▶ _What the task requires_
Return the listing beneath precisely, with every line intact.

▶ _Information provided_
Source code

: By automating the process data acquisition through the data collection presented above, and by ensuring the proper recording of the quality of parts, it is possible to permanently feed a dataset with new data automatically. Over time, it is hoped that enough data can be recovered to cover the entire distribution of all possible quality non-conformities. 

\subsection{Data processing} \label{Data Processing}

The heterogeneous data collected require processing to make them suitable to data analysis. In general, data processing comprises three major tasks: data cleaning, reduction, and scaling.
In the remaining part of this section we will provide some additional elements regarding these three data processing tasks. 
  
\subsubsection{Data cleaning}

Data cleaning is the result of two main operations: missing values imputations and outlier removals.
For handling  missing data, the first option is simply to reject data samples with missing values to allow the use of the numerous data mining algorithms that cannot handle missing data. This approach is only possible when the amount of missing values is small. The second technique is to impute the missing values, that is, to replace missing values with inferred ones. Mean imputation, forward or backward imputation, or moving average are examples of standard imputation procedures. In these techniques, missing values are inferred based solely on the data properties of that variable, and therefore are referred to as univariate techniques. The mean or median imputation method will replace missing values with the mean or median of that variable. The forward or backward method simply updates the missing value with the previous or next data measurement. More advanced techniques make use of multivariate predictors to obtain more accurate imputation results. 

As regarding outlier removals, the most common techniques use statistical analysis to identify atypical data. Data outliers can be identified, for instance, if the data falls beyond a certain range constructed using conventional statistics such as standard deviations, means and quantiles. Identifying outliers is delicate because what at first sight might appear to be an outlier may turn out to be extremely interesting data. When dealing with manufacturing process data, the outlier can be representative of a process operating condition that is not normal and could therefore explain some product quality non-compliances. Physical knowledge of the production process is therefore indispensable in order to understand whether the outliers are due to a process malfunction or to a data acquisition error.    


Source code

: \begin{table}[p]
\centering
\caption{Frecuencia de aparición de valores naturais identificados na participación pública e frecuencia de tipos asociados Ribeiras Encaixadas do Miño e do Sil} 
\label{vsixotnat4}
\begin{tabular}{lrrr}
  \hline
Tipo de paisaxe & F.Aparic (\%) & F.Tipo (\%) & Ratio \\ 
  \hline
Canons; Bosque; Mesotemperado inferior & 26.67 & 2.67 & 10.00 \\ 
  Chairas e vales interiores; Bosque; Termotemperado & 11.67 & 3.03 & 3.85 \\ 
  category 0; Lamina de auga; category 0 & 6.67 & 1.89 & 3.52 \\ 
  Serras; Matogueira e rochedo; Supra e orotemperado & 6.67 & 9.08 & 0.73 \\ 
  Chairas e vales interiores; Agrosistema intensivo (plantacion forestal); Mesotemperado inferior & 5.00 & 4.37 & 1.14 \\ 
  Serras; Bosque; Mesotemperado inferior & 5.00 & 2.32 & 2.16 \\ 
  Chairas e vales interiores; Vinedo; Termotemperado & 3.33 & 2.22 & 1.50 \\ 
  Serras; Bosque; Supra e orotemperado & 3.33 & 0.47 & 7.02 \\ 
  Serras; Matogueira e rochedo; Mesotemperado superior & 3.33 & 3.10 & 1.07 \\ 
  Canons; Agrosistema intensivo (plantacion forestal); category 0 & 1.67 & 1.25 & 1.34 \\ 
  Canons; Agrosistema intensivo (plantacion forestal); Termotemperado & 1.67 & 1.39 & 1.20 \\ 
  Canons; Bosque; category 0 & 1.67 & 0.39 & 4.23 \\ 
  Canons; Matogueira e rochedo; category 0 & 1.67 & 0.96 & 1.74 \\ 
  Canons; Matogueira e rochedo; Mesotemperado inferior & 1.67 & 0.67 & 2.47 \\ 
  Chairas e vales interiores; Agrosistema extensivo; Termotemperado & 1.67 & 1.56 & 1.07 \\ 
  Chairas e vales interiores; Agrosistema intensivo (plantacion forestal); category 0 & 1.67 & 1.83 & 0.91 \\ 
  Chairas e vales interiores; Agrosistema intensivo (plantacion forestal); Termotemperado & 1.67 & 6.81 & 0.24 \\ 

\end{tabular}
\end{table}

▶ _Final answer_
Source code

: By automating the process data acquisition through the data collection presented above, and by ensuring the proper recording of the quality of parts, it is possible to permanently feed a dataset with new data automatically. Over time, it is hoped that enough data can be recovered to cover the entire distribution of all possible quality non-conformities. 

\subsection{Data processing} \label{Data Processing}

The heterogeneous data collected require processing to make them suitable to data analysis. In general, data processing comprises three major tasks: data cleaning, reduction, and scaling.
In the remaining part of this section we will provide some additional elements regarding these three data processing tasks. 
  
\subsubsection{Data cleaning}

Data cleaning is the result of two main operations: missing values imputations and outlier removals.
For handling  missing data, the first option is simply to reject data samples with missing values to allow the use of the numerous data mining algorithms that cannot handle missing data. This approach is only possible when the amount of missing values is small. The second technique is to impute the missing values, that is, to replace missing values with inferred ones. Mean imputation, forward or backward imputation, or moving average are examples of standard imputation procedures. In these techniques, missing values are inferred based solely on the data properties of that variable, and therefore are referred to as univariate techniques. The mean or median imputation method will replace missing values with the mean or median of that variable. The forward or backward method simply updates the missing value with the previous or next data measurement. More advanced techniques make use of multivariate predictors to obtain more accurate imputation results. 

As regarding outlier removals, the most common techniques use statistical analysis to identify atypical data. Data outliers can be identified, for instance, if the data falls beyond a certain range constructed using conventional statistics such as standard deviations, means and quantiles. Identifying outliers is delicate because what at first sight might appear to be an outlier may turn out to be extremely interesting data. When dealing with manufacturing process data, the outlier can be representative of a process operating condition that is not normal and could therefore explain some product quality non-compliances. Physical knowledge of the production process is therefore indispensable in order to understand whether the outliers are due to a process malfunction or to a data acquisition error.    


Source code

: \begin{table}[p]
\centering
\caption{Frecuencia de aparición de valores naturais identificados na participación pública e frecuencia de tipos asociados Ribeiras Encaixadas do Miño e do Sil} 
\label{vsixotnat4}
\begin{tabular}{lrrr}
  \hline
Tipo de paisaxe & F.Aparic (\%) & F.Tipo (\%) & Ratio \\ 
  \hline
Canons; Bosque; Mesotemperado inferior & 26.67 & 2.67 & 10.00 \\ 
  Chairas e vales interiores; Bosque; Termotemperado & 11.67 & 3.03 & 3.85 \\ 
  category 0; Lamina de auga; category 0 & 6.67 & 1.89 & 3.52 \\ 
  Serras; Matogueira e rochedo; Supra e orotemperado & 6.67 & 9.08 & 0.73 \\ 
  Chairas e vales interiores; Agrosistema intensivo (plantacion forestal); Mesotemperado inferior & 5.00 & 4.37 & 1.14 \\ 
  Serras; Bosque; Mesotemperado inferior & 5.00 & 2.32 & 2.16 \\ 
  Chairas e vales interiores; Vinedo; Termotemperado & 3.33 & 2.22 & 1.50 \\ 
  Serras; Bosque; Supra e orotemperado & 3.33 & 0.47 & 7.02 \\ 
  Serras; Matogueira e rochedo; Mesotemperado superior & 3.33 & 3.10 & 1.07 \\ 
  Canons; Agrosistema intensivo (plantacion forestal); category 0 & 1.67 & 1.25 & 1.34 \\ 
  Canons; Agrosistema intensivo (plantacion forestal); Termotemperado & 1.67 & 1.39 & 1.20 \\ 
  Canons; Bosque; category 0 & 1.67 & 0.39 & 4.23 \\ 
  Canons; Matogueira e rochedo; category 0 & 1.67 & 0.96 & 1.74 \\ 
  Canons; Matogueira e rochedo; Mesotemperado inferior & 1.67 & 0.67 & 2.47 \\ 
  Chairas e vales interiores; Agrosistema extensivo; Termotemperado & 1.67 & 1.56 & 1.07 \\ 
  Chairas e vales interiores; Agrosistema intensivo (plantacion forestal); category 0 & 1.67 & 1.83 & 0.91 \\ 
  Chairas e vales interiores; Agrosistema intensivo (plantacion forestal); Termotemperado & 1.67 & 6.81 & 0.24 \\ 

\end{tabular}
\end{table}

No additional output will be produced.